Rugby first took hold in the U.S. in the 1870's but by the end of the 1880's the game, although still called "rugby" in some places, was unmistakably gridiron (i.e. American football). How does one distinguish between the two games? Rugby has several unique features. First, only rugby has that strange formation of straining bodies known as a scrum. Next, and this is usually a surprise to new players, blocking, or obstructing access to the ball carrier, is strictly forbidden in rugby. Third, as in soccer and hockey, an offsides rule prohibits players downfield from the ball from participating in play until put on-side by their own retreat or the advance of another member of their team. Finally, play is continuous-- possession changes only when one team wrests the ball from the other, or after a team scores or there is an infraction of the rules.

Each of these features disappeared in the U.S. game by 1883 to be replaced by several new features, the hallmarks of gridiron football. The line of scrimmage replaced scrums. Offsides and obstruction penalties were abandoned and blocking and down-field interference were allowed. Teams were allowed three, and then four "downs" to advance the ball ten yards or be forced to surrender possession. Even player positions changed, so that a "quarterback" emerged as the primary ball handler.

 

Rugby at U of M changed each time the Michigan team traveled east to play eastern universities or colleges. Rugby was first played here in 1876, when intramural sports teams began playing by British rugby union rules, as published that year in The Michigan Chronicle. Harvard adopted the same rules (the rugby union rules were first codified in England in 1871) after playing McGill University at Cambridge in 1874. Columbia and Princeton also adopted these rules, but each school gave them a slightly different interpretation. As a result, matches between the three eastern schools were marked by constant conflict. In 1876 the three eastern schools formed the Intercollegiate Foot Ball Association (the "IFA") for the purpose of clarifying the rules. Yale was admitted to the IFA in 1879.

Michigan's first intercollegiate rugby match actually took the team west to play Racine College in Chicago in May of 1879 (the complete story appeared in the last newsletter).

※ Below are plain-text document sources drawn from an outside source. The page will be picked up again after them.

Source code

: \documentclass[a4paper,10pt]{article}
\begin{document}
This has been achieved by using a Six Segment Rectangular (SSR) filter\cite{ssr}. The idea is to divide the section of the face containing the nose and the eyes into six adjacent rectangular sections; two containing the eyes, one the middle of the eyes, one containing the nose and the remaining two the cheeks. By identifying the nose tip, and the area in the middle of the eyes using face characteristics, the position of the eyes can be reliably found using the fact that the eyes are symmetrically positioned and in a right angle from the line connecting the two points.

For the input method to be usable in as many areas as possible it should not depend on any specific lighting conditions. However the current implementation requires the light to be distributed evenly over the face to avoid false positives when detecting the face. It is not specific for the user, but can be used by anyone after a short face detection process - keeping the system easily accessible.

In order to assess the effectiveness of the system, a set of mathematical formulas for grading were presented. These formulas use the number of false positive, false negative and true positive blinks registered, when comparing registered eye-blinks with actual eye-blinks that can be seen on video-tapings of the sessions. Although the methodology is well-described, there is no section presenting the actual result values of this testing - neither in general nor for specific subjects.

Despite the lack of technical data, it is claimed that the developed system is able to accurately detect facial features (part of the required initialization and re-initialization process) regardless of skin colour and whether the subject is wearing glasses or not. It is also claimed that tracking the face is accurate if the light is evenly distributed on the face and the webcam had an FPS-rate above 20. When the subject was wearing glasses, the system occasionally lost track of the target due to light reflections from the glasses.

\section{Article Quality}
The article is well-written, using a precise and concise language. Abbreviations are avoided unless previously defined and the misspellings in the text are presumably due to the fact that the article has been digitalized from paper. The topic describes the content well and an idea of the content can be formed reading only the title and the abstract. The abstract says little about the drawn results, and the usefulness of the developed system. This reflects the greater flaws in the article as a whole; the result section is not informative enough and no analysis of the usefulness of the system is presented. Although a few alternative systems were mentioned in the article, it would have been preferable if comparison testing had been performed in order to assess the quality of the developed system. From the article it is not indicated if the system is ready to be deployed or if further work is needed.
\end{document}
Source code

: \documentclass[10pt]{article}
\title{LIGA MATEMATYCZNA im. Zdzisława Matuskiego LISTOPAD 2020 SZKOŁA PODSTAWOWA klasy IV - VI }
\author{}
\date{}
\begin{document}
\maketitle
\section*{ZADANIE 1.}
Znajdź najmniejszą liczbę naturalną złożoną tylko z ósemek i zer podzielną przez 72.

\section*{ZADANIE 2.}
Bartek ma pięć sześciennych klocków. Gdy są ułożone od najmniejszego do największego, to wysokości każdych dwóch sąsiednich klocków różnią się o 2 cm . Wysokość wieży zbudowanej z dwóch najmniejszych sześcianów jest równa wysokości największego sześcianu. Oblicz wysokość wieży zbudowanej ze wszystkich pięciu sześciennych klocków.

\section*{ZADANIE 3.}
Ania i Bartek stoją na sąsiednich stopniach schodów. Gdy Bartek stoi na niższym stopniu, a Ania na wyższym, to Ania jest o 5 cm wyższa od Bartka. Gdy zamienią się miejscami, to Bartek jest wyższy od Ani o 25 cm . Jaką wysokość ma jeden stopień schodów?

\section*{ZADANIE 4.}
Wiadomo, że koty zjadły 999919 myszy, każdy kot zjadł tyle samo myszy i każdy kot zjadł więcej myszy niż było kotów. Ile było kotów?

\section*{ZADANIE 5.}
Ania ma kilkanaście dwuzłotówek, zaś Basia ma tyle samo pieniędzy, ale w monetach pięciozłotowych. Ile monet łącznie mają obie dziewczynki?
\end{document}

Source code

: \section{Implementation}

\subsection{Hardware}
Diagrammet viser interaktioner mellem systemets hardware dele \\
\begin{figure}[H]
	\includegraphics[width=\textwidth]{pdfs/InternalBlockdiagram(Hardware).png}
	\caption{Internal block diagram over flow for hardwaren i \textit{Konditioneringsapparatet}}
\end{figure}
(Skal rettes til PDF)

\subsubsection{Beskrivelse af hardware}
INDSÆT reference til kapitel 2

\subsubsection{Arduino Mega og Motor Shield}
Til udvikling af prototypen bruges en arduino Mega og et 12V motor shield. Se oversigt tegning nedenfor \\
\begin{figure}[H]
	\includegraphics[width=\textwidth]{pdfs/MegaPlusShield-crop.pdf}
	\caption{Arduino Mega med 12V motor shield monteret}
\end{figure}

Rugby of that period must have been much less dynamic than today's game. Scrums were conducted on the British model and it was not unusual for one scrum to last several minutes. The object, after the put-in by the referee (not the scrumhalf-- the ball belonged to neither side) was for each pack to drive the opposing pack off the ball, or to wheel the scrum and somehow steal the ball. Heeling the ball backward, called "shirking" by the English, was forbidden. The ball's emergence from the scrum was, at best, unpredictable.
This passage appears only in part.